Trump-supporting Ohio residents now worried housing cuts will cripple them

On Sunday, the New York Times told the story of a couple in Kinsman, Ohio who voted for Trump in November but now could lose a federal housing repair program that has sustained their home for years.

Since 2015, Joseph and Tammy Pavlic have lived off of a $9,000 annual salary; they qualified to have the Congress-funded HOME program repair their house’s deteriorating roof along with other heating and cooling units.

According to the Times, in 2016 they voted for Trump, who,as it turns out, will eliminate the HOME program. Trump’s budget proposal seeks to dramatically slash funding for the Department of Housing and Urban Development which will slash rental assistance programs like the HOME program, home energy efficiency programs, and other local partnerships in poor areas.

The budget for the fiscal year beginning in October would cut $6.2 billion — about 13 percent — from HUD, eliminating the Community Development Block Grant program, which funds local initiatives like Meals on Wheels and anti-poverty efforts; and the Self-Help Homeownership Opportunity and Choice Neighborhoods programs, which aim to replace distressed public housing with mixed-income development.

With the savings, Trump will boost military spending as well as pay for the wall along the Mexican border. But according to Joseph Pavlic, despite these cuts to programs he and his low-income family have benefited from, Trump’s priorities are acceptable.

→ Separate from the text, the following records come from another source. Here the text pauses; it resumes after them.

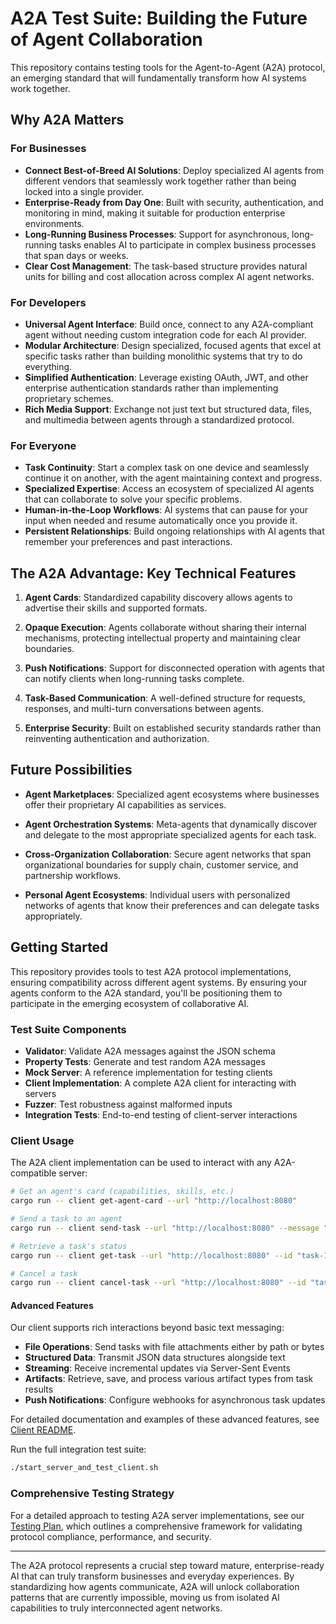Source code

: # A2A Test Suite: Building the Future of Agent Collaboration

This repository contains testing tools for the Agent-to-Agent (A2A) protocol, an emerging standard that will fundamentally transform how AI systems work together.

## Why A2A Matters

### For Businesses

* **Connect Best-of-Breed AI Solutions**: Deploy specialized AI agents from different vendors that seamlessly work together rather than being locked into a single provider.
* **Enterprise-Ready from Day One**: Built with security, authentication, and monitoring in mind, making it suitable for production enterprise environments.
* **Long-Running Business Processes**: Support for asynchronous, long-running tasks enables AI to participate in complex business processes that span days or weeks.
* **Clear Cost Management**: The task-based structure provides natural units for billing and cost allocation across complex AI agent networks.

### For Developers

* **Universal Agent Interface**: Build once, connect to any A2A-compliant agent without needing custom integration code for each AI provider.
* **Modular Architecture**: Design specialized, focused agents that excel at specific tasks rather than building monolithic systems that try to do everything.
* **Simplified Authentication**: Leverage existing OAuth, JWT, and other enterprise authentication standards rather than implementing proprietary schemes.
* **Rich Media Support**: Exchange not just text but structured data, files, and multimedia between agents through a standardized protocol.

### For Everyone

* **Task Continuity**: Start a complex task on one device and seamlessly continue it on another, with the agent maintaining context and progress.
* **Specialized Expertise**: Access an ecosystem of specialized AI agents that can collaborate to solve your specific problems.
* **Human-in-the-Loop Workflows**: AI systems that can pause for your input when needed and resume automatically once you provide it.
* **Persistent Relationships**: Build ongoing relationships with AI agents that remember your preferences and past interactions.

## The A2A Advantage: Key Technical Features

1. **Agent Cards**: Standardized capability discovery allows agents to advertise their skills and supported formats.

2. **Opaque Execution**: Agents collaborate without sharing their internal mechanisms, protecting intellectual property and maintaining clear boundaries.

3. **Push Notifications**: Support for disconnected operation with agents that can notify clients when long-running tasks complete.

4. **Task-Based Communication**: A well-defined structure for requests, responses, and multi-turn conversations between agents.

5. **Enterprise Security**: Built on established security standards rather than reinventing authentication and authorization.

## Future Possibilities

* **Agent Marketplaces**: Specialized agent ecosystems where businesses offer their proprietary AI capabilities as services.

* **Agent Orchestration Systems**: Meta-agents that dynamically discover and delegate to the most appropriate specialized agents for each task.

* **Cross-Organization Collaboration**: Secure agent networks that span organizational boundaries for supply chain, customer service, and partnership workflows.

* **Personal Agent Ecosystems**: Individual users with personalized networks of agents that know their preferences and can delegate tasks appropriately.

## Getting Started

This repository provides tools to test A2A protocol implementations, ensuring compatibility across different agent systems. By ensuring your agents conform to the A2A standard, you'll be positioning them to participate in the emerging ecosystem of collaborative AI.

### Test Suite Components

- **Validator**: Validate A2A messages against the JSON schema
- **Property Tests**: Generate and test random A2A messages
- **Mock Server**: A reference implementation for testing clients
- **Client Implementation**: A complete A2A client for interacting with servers
- **Fuzzer**: Test robustness against malformed inputs
- **Integration Tests**: End-to-end testing of client-server interactions

### Client Usage

The A2A client implementation can be used to interact with any A2A-compatible server:

```bash
# Get an agent's card (capabilities, skills, etc.)
cargo run -- client get-agent-card --url "http://localhost:8080"

# Send a task to an agent
cargo run -- client send-task --url "http://localhost:8080" --message "Hello, agent!"

# Retrieve a task's status
cargo run -- client get-task --url "http://localhost:8080" --id "task-123"

# Cancel a task
cargo run -- client cancel-task --url "http://localhost:8080" --id "task-123"
```

#### Advanced Features

Our client supports rich interactions beyond basic text messaging:

* **File Operations**: Send tasks with file attachments either by path or bytes
* **Structured Data**: Transmit JSON data structures alongside text
* **Streaming**: Receive incremental updates via Server-Sent Events
* **Artifacts**: Retrieve, save, and process various artifact types from task results
* **Push Notifications**: Configure webhooks for asynchronous task updates

For detailed documentation and examples of these advanced features, see [Client README](src/client/README.md).

Run the full integration test suite:

```bash
./start_server_and_test_client.sh
```

### Comprehensive Testing Strategy

For a detailed approach to testing A2A server implementations, see our [Testing Plan](testing_plan.md), which outlines a comprehensive framework for validating protocol compliance, performance, and security.

---

The A2A protocol represents a crucial step toward mature, enterprise-ready AI that can truly transform businesses and everyday experiences. By standardizing how agents communicate, A2A will unlock collaboration patterns that are currently impossible, moving us from isolated AI capabilities to truly interconnected agent networks.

“Keeping the country safe compared to keeping my bathroom safe isn’t even a comparison,” Pavlic told the Times. “We have people who are coming into this country who are trying to hurt us, and I think that we need to be protected.”

According to Pavlic, whether or not he and his family have a safe, functioning home doesn’t matter so long as foreign people he perceives as dangerous are kept out of the country. But still, Pavlic conceded to the Times that while he is glad that Trump “is our president,” he does believe that if Trump “could see this from a personal point of view that he would probably maybe change his mind about cutting this program.”

“Any mom wants their kids to be safe, so any mom wants their home to be safe,” Pavlic said.

The issue, of course, is that being born into a family with millions and, today, being so steeped in economic privilege he shares with all of his cabinet members, Trump can’t see this from a “personal point of view.” He and his billionaire friends and appointees will never share in these problems, and seem to have minimal interest in advancing programs for the millions of low-income Americans that are affected by poverty.

Much of the Republican economic agenda has always relied on more funding for defense and the military and cuts to social program that millions of Americans rely on to survive. This is always justified using logic like Pavlic’s — that “keeping the country safe” is the ultimate issue: not starving children, unemployment due to inaccessible education, not poor people dying as a result of unaffordable healthcare.

So long as they are able to sell this sensationalist narrative that people of color from other countries are threats, they will continue to get Americans like the Pavlics to vote against their best interests.